● TASK GOAL
Type out each entry exactly.
= Beginning of Section =
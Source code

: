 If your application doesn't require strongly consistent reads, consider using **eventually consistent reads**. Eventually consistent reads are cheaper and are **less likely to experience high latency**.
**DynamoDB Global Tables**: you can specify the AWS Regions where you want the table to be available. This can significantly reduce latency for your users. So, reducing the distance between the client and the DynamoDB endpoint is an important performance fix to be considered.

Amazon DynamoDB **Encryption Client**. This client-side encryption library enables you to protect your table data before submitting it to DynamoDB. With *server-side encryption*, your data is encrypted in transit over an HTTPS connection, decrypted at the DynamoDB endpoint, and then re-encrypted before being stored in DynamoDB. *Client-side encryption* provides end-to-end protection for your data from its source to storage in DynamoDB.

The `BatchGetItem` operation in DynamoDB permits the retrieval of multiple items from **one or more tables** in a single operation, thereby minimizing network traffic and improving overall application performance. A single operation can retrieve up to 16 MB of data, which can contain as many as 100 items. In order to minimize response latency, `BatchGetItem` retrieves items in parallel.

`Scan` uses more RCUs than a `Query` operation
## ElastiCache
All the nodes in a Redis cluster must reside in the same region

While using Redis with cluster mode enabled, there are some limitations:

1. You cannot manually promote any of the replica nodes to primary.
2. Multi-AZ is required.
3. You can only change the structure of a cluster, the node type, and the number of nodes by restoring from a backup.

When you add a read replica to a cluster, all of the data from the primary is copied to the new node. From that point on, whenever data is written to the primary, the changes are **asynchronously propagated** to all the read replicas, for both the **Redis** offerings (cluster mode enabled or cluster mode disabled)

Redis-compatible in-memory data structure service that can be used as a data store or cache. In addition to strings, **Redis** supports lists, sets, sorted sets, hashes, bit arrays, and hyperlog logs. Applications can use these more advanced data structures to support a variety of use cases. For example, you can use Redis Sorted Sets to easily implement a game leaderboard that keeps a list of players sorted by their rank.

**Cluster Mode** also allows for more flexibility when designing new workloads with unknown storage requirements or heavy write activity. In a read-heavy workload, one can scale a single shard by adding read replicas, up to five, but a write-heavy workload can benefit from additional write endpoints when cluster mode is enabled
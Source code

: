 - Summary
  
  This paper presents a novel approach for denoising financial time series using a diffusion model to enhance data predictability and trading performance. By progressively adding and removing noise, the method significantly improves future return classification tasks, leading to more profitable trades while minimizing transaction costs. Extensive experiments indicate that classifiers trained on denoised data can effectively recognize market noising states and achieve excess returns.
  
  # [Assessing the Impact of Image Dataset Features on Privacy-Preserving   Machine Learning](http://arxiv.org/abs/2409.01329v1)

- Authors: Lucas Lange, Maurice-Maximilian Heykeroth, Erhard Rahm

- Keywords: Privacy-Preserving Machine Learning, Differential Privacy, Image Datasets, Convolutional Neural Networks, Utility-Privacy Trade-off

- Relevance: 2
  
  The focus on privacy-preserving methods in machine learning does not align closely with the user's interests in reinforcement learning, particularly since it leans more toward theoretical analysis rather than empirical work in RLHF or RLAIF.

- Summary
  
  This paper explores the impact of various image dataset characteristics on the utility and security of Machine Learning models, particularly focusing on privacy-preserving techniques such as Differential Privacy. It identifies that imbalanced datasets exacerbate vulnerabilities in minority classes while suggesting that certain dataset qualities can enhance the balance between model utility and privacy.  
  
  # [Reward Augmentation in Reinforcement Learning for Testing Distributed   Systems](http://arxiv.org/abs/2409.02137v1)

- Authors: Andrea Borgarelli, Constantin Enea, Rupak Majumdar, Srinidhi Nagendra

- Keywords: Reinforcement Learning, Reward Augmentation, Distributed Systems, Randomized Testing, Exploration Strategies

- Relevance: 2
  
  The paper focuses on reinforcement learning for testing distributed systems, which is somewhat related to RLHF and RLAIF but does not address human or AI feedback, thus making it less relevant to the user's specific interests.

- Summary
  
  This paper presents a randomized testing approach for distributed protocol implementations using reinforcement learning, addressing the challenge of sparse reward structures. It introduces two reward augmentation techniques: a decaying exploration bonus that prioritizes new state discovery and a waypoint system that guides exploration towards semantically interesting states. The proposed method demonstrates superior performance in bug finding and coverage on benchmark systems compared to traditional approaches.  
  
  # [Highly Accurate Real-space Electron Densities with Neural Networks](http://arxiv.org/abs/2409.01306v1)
= End of Section =
● WRITTEN ANSWER
Source code

: If your application doesn't require strongly consistent reads, consider using **eventually consistent reads**. Eventually consistent reads are cheaper and are **less likely to experience high latency**.
**DynamoDB Global Tables**: you can specify the AWS Regions where you want the table to be available. This can significantly reduce latency for your users. So, reducing the distance between the client and the DynamoDB endpoint is an important performance fix to be considered.

Amazon DynamoDB **Encryption Client**. This client-side encryption library enables you to protect your table data before submitting it to DynamoDB. With *server-side encryption*, your data is encrypted in transit over an HTTPS connection, decrypted at the DynamoDB endpoint, and then re-encrypted before being stored in DynamoDB. *Client-side encryption* provides end-to-end protection for your data from its source to storage in DynamoDB.

The `BatchGetItem` operation in DynamoDB permits the retrieval of multiple items from **one or more tables** in a single operation, thereby minimizing network traffic and improving overall application performance. A single operation can retrieve up to 16 MB of data, which can contain as many as 100 items. In order to minimize response latency, `BatchGetItem` retrieves items in parallel.

`Scan` uses more RCUs than a `Query` operation
## ElastiCache
All the nodes in a Redis cluster must reside in the same region

While using Redis with cluster mode enabled, there are some limitations:

1. You cannot manually promote any of the replica nodes to primary.
2. Multi-AZ is required.
3. You can only change the structure of a cluster, the node type, and the number of nodes by restoring from a backup.

When you add a read replica to a cluster, all of the data from the primary is copied to the new node. From that point on, whenever data is written to the primary, the changes are **asynchronously propagated** to all the read replicas, for both the **Redis** offerings (cluster mode enabled or cluster mode disabled)

Redis-compatible in-memory data structure service that can be used as a data store or cache. In addition to strings, **Redis** supports lists, sets, sorted sets, hashes, bit arrays, and hyperlog logs. Applications can use these more advanced data structures to support a variety of use cases. For example, you can use Redis Sorted Sets to easily implement a game leaderboard that keeps a list of players sorted by their rank.

**Cluster Mode** also allows for more flexibility when designing new workloads with unknown storage requirements or heavy write activity. In a read-heavy workload, one can scale a single shard by adding read replicas, up to five, but a write-heavy workload can benefit from additional write endpoints when cluster mode is enabled
Source code

: - Summary
  
  This paper presents a novel approach for denoising financial time series using a diffusion model to enhance data predictability and trading performance. By progressively adding and removing noise, the method significantly improves future return classification tasks, leading to more profitable trades while minimizing transaction costs. Extensive experiments indicate that classifiers trained on denoised data can effectively recognize market noising states and achieve excess returns.
  
  # [Assessing the Impact of Image Dataset Features on Privacy-Preserving   Machine Learning](http://arxiv.org/abs/2409.01329v1)

- Authors: Lucas Lange, Maurice-Maximilian Heykeroth, Erhard Rahm

- Keywords: Privacy-Preserving Machine Learning, Differential Privacy, Image Datasets, Convolutional Neural Networks, Utility-Privacy Trade-off

- Relevance: 2
  
  The focus on privacy-preserving methods in machine learning does not align closely with the user's interests in reinforcement learning, particularly since it leans more toward theoretical analysis rather than empirical work in RLHF or RLAIF.

- Summary
  
  This paper explores the impact of various image dataset characteristics on the utility and security of Machine Learning models, particularly focusing on privacy-preserving techniques such as Differential Privacy. It identifies that imbalanced datasets exacerbate vulnerabilities in minority classes while suggesting that certain dataset qualities can enhance the balance between model utility and privacy.  
  
  # [Reward Augmentation in Reinforcement Learning for Testing Distributed   Systems](http://arxiv.org/abs/2409.02137v1)

- Authors: Andrea Borgarelli, Constantin Enea, Rupak Majumdar, Srinidhi Nagendra

- Keywords: Reinforcement Learning, Reward Augmentation, Distributed Systems, Randomized Testing, Exploration Strategies

- Relevance: 2
  
  The paper focuses on reinforcement learning for testing distributed systems, which is somewhat related to RLHF and RLAIF but does not address human or AI feedback, thus making it less relevant to the user's specific interests.

- Summary
  
  This paper presents a randomized testing approach for distributed protocol implementations using reinforcement learning, addressing the challenge of sparse reward structures. It introduces two reward augmentation techniques: a decaying exploration bonus that prioritizes new state discovery and a waypoint system that guides exploration towards semantically interesting states. The proposed method demonstrates superior performance in bug finding and coverage on benchmark systems compared to traditional approaches.  
  
  # [Highly Accurate Real-space Electron Densities with Neural Networks](http://arxiv.org/abs/2409.01306v1)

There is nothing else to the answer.